§ **WORK TO BE COMPLETED**
In this exercise, every entry below is to be reproduced word for word.

§ **RECORDED INFORMATION**
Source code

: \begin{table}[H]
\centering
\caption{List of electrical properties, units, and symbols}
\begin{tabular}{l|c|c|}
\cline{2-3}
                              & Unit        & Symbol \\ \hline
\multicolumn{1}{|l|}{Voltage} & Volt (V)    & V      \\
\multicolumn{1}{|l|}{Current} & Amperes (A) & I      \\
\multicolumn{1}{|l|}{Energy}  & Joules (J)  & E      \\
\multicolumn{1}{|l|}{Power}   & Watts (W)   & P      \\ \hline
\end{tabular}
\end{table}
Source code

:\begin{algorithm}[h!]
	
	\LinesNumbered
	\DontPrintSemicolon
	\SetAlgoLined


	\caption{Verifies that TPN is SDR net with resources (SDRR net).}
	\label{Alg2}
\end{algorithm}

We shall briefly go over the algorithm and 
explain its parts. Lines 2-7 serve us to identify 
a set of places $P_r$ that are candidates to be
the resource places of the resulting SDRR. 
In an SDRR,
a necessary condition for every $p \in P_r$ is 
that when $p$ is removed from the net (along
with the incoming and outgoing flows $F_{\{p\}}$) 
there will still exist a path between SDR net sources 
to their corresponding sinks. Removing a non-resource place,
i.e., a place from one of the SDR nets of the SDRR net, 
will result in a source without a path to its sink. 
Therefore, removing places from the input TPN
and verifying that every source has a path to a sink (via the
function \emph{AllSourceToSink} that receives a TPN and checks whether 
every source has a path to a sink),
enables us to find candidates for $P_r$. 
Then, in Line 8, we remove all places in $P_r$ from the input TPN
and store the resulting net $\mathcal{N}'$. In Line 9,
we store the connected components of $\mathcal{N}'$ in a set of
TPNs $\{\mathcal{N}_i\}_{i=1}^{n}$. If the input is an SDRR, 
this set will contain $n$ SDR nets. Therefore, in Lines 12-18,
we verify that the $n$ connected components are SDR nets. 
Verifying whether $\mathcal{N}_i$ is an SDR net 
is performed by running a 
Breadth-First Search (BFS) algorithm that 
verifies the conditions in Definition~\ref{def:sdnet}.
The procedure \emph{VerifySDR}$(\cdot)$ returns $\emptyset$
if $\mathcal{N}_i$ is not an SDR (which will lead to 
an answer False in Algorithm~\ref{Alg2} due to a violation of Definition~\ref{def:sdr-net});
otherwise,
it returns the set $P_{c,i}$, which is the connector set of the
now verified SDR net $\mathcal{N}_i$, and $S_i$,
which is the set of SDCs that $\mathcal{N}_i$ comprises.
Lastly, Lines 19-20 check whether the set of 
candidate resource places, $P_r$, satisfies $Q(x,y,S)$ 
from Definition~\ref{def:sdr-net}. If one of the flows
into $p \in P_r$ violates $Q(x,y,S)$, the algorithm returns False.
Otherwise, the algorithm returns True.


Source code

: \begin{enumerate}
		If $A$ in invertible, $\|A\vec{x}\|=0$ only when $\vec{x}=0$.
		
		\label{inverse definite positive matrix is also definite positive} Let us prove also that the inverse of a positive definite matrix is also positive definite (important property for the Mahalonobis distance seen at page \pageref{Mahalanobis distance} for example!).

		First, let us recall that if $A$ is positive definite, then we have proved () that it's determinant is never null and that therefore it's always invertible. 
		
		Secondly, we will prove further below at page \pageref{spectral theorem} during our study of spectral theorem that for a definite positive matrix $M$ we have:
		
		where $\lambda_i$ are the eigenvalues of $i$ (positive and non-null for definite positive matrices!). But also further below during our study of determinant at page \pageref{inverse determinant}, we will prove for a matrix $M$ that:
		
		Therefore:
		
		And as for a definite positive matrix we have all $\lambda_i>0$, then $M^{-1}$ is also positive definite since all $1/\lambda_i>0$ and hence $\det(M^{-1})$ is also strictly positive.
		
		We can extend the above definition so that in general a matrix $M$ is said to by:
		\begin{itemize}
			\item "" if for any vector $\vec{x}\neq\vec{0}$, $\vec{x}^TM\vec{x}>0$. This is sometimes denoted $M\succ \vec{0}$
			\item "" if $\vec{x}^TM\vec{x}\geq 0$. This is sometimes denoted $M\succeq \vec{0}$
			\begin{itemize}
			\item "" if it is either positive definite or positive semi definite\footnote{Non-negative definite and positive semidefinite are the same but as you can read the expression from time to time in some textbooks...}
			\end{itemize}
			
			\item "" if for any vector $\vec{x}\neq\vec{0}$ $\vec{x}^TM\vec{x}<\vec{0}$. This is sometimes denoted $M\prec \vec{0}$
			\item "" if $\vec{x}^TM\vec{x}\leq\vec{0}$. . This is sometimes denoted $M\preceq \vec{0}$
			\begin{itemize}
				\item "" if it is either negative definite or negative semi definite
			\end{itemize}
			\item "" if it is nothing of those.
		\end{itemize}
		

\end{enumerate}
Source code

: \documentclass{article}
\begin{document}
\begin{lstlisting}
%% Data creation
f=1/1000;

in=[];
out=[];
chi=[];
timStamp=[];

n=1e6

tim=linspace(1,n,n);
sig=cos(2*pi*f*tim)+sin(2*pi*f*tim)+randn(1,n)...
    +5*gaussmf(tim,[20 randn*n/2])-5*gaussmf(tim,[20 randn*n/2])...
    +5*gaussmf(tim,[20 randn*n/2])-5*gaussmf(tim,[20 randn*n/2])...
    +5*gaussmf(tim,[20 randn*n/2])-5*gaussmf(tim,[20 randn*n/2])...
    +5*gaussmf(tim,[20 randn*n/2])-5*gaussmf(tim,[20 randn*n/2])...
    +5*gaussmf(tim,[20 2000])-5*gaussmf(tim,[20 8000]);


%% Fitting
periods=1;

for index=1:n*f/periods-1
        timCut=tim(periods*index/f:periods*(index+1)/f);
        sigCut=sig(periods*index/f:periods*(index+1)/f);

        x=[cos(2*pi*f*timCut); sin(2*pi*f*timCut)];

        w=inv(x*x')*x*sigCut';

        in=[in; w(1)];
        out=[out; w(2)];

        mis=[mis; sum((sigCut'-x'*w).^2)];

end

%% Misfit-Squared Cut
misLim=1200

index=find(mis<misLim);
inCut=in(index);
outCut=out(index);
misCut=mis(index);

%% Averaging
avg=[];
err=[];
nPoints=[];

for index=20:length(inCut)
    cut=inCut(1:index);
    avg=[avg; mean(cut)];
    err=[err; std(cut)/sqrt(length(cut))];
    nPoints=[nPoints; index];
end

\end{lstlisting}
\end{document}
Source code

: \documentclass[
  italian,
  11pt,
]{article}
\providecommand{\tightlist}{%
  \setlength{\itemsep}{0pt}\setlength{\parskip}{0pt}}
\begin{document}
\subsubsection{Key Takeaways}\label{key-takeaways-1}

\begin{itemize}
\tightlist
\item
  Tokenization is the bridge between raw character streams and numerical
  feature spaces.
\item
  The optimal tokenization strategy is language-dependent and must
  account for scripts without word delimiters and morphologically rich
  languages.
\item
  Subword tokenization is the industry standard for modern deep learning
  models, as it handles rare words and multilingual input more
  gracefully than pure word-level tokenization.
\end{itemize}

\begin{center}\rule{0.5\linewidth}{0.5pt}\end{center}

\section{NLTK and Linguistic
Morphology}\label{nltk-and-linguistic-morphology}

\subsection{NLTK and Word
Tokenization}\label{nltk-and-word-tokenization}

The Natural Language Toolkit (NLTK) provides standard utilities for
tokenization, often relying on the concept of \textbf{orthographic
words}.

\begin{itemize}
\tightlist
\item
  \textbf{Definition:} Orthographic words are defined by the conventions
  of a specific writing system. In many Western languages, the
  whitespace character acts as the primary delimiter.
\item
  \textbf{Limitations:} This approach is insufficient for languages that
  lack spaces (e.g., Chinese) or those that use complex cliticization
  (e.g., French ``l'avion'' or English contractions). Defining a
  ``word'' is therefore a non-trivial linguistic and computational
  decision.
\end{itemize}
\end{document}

§ **RESPONSE BOX**
Source code

: \begin{table}[H]
\centering
\caption{List of electrical properties, units, and symbols}
\begin{tabular}{l|c|c|}
\cline{2-3}
                              & Unit        & Symbol \\ \hline
\multicolumn{1}{|l|}{Voltage} & Volt (V)    & V      \\
\multicolumn{1}{|l|}{Current} & Amperes (A) & I      \\
\multicolumn{1}{|l|}{Energy}  & Joules (J)  & E      \\
\multicolumn{1}{|l|}{Power}   & Watts (W)   & P      \\ \hline
\end{tabular}
\end{table}
Source code

:\begin{algorithm}[h!]
	
	\LinesNumbered
	\DontPrintSemicolon
	\SetAlgoLined


	\caption{Verifies that TPN is SDR net with resources (SDRR net).}
	\label{Alg2}
\end{algorithm}

We shall briefly go over the algorithm and 
explain its parts. Lines 2-7 serve us to identify 
a set of places $P_r$ that are candidates to be
the resource places of the resulting SDRR. 
In an SDRR,
a necessary condition for every $p \in P_r$ is 
that when $p$ is removed from the net (along
with the incoming and outgoing flows $F_{\{p\}}$) 
there will still exist a path between SDR net sources 
to their corresponding sinks. Removing a non-resource place,
i.e., a place from one of the SDR nets of the SDRR net, 
will result in a source without a path to its sink. 
Therefore, removing places from the input TPN
and verifying that every source has a path to a sink (via the
function \emph{AllSourceToSink} that receives a TPN and checks whether 
every source has a path to a sink),
enables us to find candidates for $P_r$. 
Then, in Line 8, we remove all places in $P_r$ from the input TPN
and store the resulting net $\mathcal{N}'$. In Line 9,
we store the connected components of $\mathcal{N}'$ in a set of
TPNs $\{\mathcal{N}_i\}_{i=1}^{n}$. If the input is an SDRR, 
this set will contain $n$ SDR nets. Therefore, in Lines 12-18,
we verify that the $n$ connected components are SDR nets. 
Verifying whether $\mathcal{N}_i$ is an SDR net 
is performed by running a 
Breadth-First Search (BFS) algorithm that 
verifies the conditions in Definition~\ref{def:sdnet}.
The procedure \emph{VerifySDR}$(\cdot)$ returns $\emptyset$
if $\mathcal{N}_i$ is not an SDR (which will lead to 
an answer False in Algorithm~\ref{Alg2} due to a violation of Definition~\ref{def:sdr-net});
otherwise,
it returns the set $P_{c,i}$, which is the connector set of the
now verified SDR net $\mathcal{N}_i$, and $S_i$,
which is the set of SDCs that $\mathcal{N}_i$ comprises.
Lastly, Lines 19-20 check whether the set of 
candidate resource places, $P_r$, satisfies $Q(x,y,S)$ 
from Definition~\ref{def:sdr-net}. If one of the flows
into $p \in P_r$ violates $Q(x,y,S)$, the algorithm returns False.
Otherwise, the algorithm returns True.


Source code

: \begin{enumerate}
		If $A$ in invertible, $\|A\vec{x}\|=0$ only when $\vec{x}=0$.
		
		\label{inverse definite positive matrix is also definite positive} Let us prove also that the inverse of a positive definite matrix is also positive definite (important property for the Mahalonobis distance seen at page \pageref{Mahalanobis distance} for example!).

		First, let us recall that if $A$ is positive definite, then we have proved () that it's determinant is never null and that therefore it's always invertible. 
		
		Secondly, we will prove further below at page \pageref{spectral theorem} during our study of spectral theorem that for a definite positive matrix $M$ we have:
		
		where $\lambda_i$ are the eigenvalues of $i$ (positive and non-null for definite positive matrices!). But also further below during our study of determinant at page \pageref{inverse determinant}, we will prove for a matrix $M$ that:
		
		Therefore:
		
		And as for a definite positive matrix we have all $\lambda_i>0$, then $M^{-1}$ is also positive definite since all $1/\lambda_i>0$ and hence $\det(M^{-1})$ is also strictly positive.
		
		We can extend the above definition so that in general a matrix $M$ is said to by:
		\begin{itemize}
			\item "" if for any vector $\vec{x}\neq\vec{0}$, $\vec{x}^TM\vec{x}>0$. This is sometimes denoted $M\succ \vec{0}$
			\item "" if $\vec{x}^TM\vec{x}\geq 0$. This is sometimes denoted $M\succeq \vec{0}$
			\begin{itemize}
			\item "" if it is either positive definite or positive semi definite\footnote{Non-negative definite and positive semidefinite are the same but as you can read the expression from time to time in some textbooks...}
			\end{itemize}
			
			\item "" if for any vector $\vec{x}\neq\vec{0}$ $\vec{x}^TM\vec{x}<\vec{0}$. This is sometimes denoted $M\prec \vec{0}$
			\item "" if $\vec{x}^TM\vec{x}\leq\vec{0}$. . This is sometimes denoted $M\preceq \vec{0}$
			\begin{itemize}
				\item "" if it is either negative definite or negative semi definite
			\end{itemize}
			\item "" if it is nothing of those.
		\end{itemize}
		

\end{enumerate}
Source code

: \documentclass{article}
\begin{document}
\begin{lstlisting}
%% Data creation
f=1/1000;

in=[];
out=[];
chi=[];
timStamp=[];

n=1e6

tim=linspace(1,n,n);
sig=cos(2*pi*f*tim)+sin(2*pi*f*tim)+randn(1,n)...
    +5*gaussmf(tim,[20 randn*n/2])-5*gaussmf(tim,[20 randn*n/2])...
    +5*gaussmf(tim,[20 randn*n/2])-5*gaussmf(tim,[20 randn*n/2])...
    +5*gaussmf(tim,[20 randn*n/2])-5*gaussmf(tim,[20 randn*n/2])...
    +5*gaussmf(tim,[20 randn*n/2])-5*gaussmf(tim,[20 randn*n/2])...
    +5*gaussmf(tim,[20 2000])-5*gaussmf(tim,[20 8000]);


%% Fitting
periods=1;

for index=1:n*f/periods-1
        timCut=tim(periods*index/f:periods*(index+1)/f);
        sigCut=sig(periods*index/f:periods*(index+1)/f);

        x=[cos(2*pi*f*timCut); sin(2*pi*f*timCut)];

        w=inv(x*x')*x*sigCut';

        in=[in; w(1)];
        out=[out; w(2)];

        mis=[mis; sum((sigCut'-x'*w).^2)];

end

%% Misfit-Squared Cut
misLim=1200

index=find(mis<misLim);
inCut=in(index);
outCut=out(index);
misCut=mis(index);

%% Averaging
avg=[];
err=[];
nPoints=[];

for index=20:length(inCut)
    cut=inCut(1:index);
    avg=[avg; mean(cut)];
    err=[err; std(cut)/sqrt(length(cut))];
    nPoints=[nPoints; index];
end

\end{lstlisting}
\end{document}
Source code

: \documentclass[
  italian,
  11pt,
]{article}
\providecommand{\tightlist}{%
  \setlength{\itemsep}{0pt}\setlength{\parskip}{0pt}}
\begin{document}
\subsubsection{Key Takeaways}\label{key-takeaways-1}

\begin{itemize}
\tightlist
\item
  Tokenization is the bridge between raw character streams and numerical
  feature spaces.
\item
  The optimal tokenization strategy is language-dependent and must
  account for scripts without word delimiters and morphologically rich
  languages.
\item
  Subword tokenization is the industry standard for modern deep learning
  models, as it handles rare words and multilingual input more
  gracefully than pure word-level tokenization.
\end{itemize}

\begin{center}\rule{0.5\linewidth}{0.5pt}\end{center}

\section{NLTK and Linguistic
Morphology}\label{nltk-and-linguistic-morphology}

\subsection{NLTK and Word
Tokenization}\label{nltk-and-word-tokenization}

The Natural Language Toolkit (NLTK) provides standard utilities for
tokenization, often relying on the concept of \textbf{orthographic
words}.

\begin{itemize}
\tightlist
\item
  \textbf{Definition:} Orthographic words are defined by the conventions
  of a specific writing system. In many Western languages, the
  whitespace character acts as the primary delimiter.
\item
  \textbf{Limitations:} This approach is insufficient for languages that
  lack spaces (e.g., Chinese) or those that use complex cliticization
  (e.g., French ``l'avion'' or English contractions). Defining a
  ``word'' is therefore a non-trivial linguistic and computational
  decision.
\end{itemize}
\end{document}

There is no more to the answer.